Gerald kills his brother and lives as outcast in his own mind. Lawrence writes this book in isolation, on the heels of The Rainbow's destruction. England casts out Women in Love, refusing to publish it. America prosecutes for obscenity. Every single character undergoes repeated bouts of nausea . . . not even a child, such as Winifred, is immune to the soul-killing times. .
In tracing these references, I begin to make a distinction between abjection of the Other and abjection of the self. As an experience of horror in the face of effluvia, corpses, outcasts, and war--abjection is something we all regularly experience, but self-abjection is a much more serious condition. It is the progression from identifying the abject to identifying with the abject. .
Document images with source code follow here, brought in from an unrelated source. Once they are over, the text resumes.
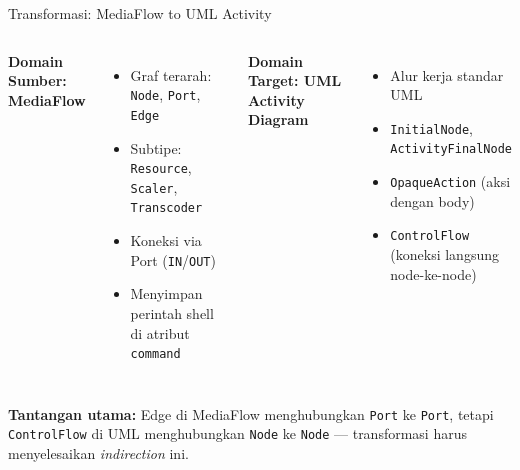 \documentclass[aspectratio=169, table]{beamer}
\begin{document}
\begin{frame}{Transformasi: MediaFlow to UML Activity}
\vspace{6pt}
\begin{columns}[T]
\textbf{Domain Sumber: MediaFlow}
\begin{itemize}
  \item Graf terarah: \texttt{Node}, \texttt{Port}, \texttt{Edge}
  \item Subtipe: \texttt{Resource}, \texttt{Scaler}, \texttt{Transcoder}
  \item Koneksi via Port (\texttt{IN}/\texttt{OUT})
  \item Menyimpan perintah shell di atribut \texttt{command}
\end{itemize}

\textbf{Domain Target: UML Activity Diagram}
\begin{itemize}
  \item Alur kerja standar UML
  \item \texttt{InitialNode}, \texttt{ActivityFinalNode}
  \item \texttt{OpaqueAction} (aksi dengan body)
  \item \texttt{ControlFlow} (koneksi langsung node-ke-node)
\end{itemize}
\end{columns}

\vspace{8pt}
\small
\textbf{Tantangan utama:} Edge di MediaFlow menghubungkan \texttt{Port} ke \texttt{Port}, tetapi \texttt{ControlFlow} di UML menghubungkan \texttt{Node} ke \texttt{Node} --- transformasi harus menyelesaikan \textit{indirection} ini.
\end{frame}
\end{document}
We can better understand abjection by comparing it to terms with which we are more familiar: neurosis and psychosis. Whereas neurotics and psychotics' fundamental psychic opposition is conscious/unconscious, the abjected person's is I/Other or Inside/Outside (I will use the term "abjected person" from here on to describe one who lives in a continuous state of threat from the abject.) (Kristeva 7). Likewise, whereas the fundamental activity in neuroses is negation (as in denial, transgression, and repudiation), the fundamental activity for an abjected person is exclusion. The unconscious contents which the abjected person finds threatening remain excluded, but "not radically enough to allow for a secure differentiation between subject and object," (Kristeva 7). Therefore, contents that are normally unconscious in neurotics become explicit, if not conscious, in borderline cases of abjection. In some sense, abjected persons are always, "borderlines," because their psyches constantly dance on the boundary between what they have and have not excluded. Policing their mental categories, slippery as they are, keeps them very busy.